_EXERCISE DETAILS_
Extract each line from the entries below that has the string "khối" in it.

Records excerpted from a collection:
------

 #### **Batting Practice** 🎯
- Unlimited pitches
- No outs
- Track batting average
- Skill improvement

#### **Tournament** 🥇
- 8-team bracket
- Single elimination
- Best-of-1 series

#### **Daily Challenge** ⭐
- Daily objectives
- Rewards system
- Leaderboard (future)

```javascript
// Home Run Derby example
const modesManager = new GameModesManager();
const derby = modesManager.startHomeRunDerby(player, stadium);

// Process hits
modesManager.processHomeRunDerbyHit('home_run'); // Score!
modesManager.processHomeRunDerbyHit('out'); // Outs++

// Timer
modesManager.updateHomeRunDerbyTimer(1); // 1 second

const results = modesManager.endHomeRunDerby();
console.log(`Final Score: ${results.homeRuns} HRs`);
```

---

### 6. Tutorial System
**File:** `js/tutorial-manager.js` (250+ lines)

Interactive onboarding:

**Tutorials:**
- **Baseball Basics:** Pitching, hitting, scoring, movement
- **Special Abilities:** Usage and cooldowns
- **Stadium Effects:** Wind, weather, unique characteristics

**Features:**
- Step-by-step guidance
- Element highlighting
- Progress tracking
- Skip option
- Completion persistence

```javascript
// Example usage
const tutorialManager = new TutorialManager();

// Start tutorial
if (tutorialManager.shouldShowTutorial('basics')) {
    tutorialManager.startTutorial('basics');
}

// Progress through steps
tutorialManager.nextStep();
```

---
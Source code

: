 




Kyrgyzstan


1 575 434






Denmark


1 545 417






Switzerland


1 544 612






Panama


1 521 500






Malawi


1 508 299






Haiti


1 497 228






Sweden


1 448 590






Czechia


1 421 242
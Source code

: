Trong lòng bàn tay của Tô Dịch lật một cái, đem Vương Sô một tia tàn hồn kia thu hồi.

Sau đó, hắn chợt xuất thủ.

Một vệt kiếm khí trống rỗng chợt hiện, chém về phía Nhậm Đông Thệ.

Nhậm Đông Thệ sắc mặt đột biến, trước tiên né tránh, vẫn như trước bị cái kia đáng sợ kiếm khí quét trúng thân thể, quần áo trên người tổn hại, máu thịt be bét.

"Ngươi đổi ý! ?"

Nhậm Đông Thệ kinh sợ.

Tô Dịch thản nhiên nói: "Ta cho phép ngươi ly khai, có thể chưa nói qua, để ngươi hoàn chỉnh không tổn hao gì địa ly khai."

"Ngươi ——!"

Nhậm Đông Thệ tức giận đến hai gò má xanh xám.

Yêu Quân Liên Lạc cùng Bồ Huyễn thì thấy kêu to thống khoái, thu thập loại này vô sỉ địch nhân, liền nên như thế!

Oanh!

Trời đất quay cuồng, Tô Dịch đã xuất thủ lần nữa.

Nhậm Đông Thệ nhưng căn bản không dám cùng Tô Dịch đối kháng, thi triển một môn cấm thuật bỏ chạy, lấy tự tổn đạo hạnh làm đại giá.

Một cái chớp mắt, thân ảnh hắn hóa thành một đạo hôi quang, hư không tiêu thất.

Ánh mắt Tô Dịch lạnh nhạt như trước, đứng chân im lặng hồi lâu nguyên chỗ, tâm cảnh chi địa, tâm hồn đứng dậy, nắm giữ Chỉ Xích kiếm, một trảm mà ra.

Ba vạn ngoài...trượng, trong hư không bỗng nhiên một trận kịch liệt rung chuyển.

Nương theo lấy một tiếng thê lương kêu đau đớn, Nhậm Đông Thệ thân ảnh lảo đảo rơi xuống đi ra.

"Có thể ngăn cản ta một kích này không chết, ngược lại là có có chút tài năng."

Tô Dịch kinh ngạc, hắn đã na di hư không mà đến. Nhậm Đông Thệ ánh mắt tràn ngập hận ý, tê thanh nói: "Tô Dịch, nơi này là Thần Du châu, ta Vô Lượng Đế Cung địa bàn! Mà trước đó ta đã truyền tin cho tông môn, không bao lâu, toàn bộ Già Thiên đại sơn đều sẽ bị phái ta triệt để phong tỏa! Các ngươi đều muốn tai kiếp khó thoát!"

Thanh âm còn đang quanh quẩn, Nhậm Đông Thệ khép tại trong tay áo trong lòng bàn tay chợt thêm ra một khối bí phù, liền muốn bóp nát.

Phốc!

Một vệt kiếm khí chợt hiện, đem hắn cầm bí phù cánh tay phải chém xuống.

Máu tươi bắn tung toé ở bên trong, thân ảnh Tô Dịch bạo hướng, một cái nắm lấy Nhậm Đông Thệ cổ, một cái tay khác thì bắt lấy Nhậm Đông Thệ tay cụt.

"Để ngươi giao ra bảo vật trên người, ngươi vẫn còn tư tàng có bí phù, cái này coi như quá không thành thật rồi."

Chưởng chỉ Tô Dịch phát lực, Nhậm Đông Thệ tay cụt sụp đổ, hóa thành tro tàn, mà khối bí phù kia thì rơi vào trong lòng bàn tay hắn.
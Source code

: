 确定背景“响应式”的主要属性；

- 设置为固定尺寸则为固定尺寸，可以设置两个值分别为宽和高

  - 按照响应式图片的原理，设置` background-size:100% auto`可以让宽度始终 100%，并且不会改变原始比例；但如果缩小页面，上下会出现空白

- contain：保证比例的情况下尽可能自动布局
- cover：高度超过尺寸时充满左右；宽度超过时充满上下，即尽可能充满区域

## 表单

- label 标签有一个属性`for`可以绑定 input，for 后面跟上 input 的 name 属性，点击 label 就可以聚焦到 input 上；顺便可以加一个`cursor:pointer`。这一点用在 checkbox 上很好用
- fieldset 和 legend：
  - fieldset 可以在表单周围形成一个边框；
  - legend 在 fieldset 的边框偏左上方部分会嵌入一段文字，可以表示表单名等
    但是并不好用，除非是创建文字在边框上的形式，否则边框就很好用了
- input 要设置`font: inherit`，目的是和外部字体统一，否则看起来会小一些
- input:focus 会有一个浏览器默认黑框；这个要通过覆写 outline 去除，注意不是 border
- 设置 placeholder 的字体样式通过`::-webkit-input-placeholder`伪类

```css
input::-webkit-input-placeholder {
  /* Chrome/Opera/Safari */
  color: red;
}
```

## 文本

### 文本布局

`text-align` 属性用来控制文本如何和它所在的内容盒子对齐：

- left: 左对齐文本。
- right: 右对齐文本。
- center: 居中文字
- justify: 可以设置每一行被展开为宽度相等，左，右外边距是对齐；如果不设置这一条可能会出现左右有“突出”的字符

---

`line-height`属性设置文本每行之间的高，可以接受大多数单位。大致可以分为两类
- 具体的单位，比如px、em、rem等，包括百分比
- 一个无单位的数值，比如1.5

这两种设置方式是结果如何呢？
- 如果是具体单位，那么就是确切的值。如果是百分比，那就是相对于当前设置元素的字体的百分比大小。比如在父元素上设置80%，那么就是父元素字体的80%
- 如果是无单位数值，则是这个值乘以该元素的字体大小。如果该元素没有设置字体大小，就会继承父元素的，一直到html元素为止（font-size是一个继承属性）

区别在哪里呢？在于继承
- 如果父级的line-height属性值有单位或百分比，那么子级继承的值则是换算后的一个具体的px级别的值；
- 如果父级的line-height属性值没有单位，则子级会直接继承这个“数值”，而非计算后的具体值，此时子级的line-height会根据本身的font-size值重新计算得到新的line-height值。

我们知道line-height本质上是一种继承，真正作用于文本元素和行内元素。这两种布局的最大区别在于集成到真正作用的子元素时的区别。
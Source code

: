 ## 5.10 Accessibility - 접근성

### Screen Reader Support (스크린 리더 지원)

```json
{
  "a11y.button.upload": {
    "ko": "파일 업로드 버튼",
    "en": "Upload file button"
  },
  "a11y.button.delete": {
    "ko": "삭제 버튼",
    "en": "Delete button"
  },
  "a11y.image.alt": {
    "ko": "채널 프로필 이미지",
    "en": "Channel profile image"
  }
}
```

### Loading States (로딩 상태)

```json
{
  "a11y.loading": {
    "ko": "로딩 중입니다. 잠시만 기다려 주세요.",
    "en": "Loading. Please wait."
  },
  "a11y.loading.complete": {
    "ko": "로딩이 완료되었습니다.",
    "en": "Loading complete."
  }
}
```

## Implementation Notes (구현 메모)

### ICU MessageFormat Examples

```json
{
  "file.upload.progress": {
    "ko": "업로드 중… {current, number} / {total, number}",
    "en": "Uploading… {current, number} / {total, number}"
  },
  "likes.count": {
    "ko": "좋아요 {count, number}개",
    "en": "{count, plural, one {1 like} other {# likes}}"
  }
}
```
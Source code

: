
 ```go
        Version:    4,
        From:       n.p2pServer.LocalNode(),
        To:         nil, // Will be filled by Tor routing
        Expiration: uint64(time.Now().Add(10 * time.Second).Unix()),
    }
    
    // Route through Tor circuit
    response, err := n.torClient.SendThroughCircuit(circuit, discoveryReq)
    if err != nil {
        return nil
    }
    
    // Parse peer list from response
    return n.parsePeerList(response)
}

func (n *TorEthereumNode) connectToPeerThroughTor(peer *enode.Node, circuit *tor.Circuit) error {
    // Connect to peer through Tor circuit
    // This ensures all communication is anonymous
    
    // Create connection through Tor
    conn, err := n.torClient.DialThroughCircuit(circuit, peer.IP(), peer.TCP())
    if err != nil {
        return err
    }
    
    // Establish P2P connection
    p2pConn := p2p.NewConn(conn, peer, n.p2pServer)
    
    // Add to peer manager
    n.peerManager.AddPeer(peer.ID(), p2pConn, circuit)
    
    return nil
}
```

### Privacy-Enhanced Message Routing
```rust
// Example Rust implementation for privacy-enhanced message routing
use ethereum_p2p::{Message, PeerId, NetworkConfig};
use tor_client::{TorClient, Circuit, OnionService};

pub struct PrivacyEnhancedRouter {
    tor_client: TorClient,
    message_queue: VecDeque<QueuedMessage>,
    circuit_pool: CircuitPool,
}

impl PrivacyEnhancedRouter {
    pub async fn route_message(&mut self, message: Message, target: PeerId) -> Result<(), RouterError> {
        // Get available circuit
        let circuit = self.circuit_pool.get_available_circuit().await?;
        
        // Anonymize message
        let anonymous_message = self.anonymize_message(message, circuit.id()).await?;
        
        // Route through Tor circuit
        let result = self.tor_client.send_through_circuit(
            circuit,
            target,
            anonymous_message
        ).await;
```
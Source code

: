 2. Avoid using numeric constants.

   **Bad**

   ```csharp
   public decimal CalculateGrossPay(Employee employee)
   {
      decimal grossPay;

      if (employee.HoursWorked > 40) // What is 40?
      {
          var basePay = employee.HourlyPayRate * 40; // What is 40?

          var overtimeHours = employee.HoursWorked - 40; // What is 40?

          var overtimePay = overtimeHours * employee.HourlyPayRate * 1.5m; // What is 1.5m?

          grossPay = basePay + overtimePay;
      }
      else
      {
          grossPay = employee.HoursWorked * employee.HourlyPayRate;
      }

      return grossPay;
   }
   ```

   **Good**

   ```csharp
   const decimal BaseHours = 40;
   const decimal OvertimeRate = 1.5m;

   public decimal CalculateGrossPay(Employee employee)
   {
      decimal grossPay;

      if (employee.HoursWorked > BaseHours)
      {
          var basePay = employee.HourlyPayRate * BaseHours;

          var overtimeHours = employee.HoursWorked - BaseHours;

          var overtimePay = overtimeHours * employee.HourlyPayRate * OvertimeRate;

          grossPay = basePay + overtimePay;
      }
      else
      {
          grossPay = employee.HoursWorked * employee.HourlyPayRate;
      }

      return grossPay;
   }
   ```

------

_TASK ANSWER_
Thanh âm còn đang quanh quẩn, Nhậm Đông Thệ khép tại trong tay áo trong lòng bàn tay chợt thêm ra một khối bí phù, liền muốn bóp nát.
Chưởng chỉ Tô Dịch phát lực, Nhậm Đông Thệ tay cụt sụp đổ, hóa thành tro tàn, mà khối bí phù kia thì rơi vào trong lòng bàn tay hắn.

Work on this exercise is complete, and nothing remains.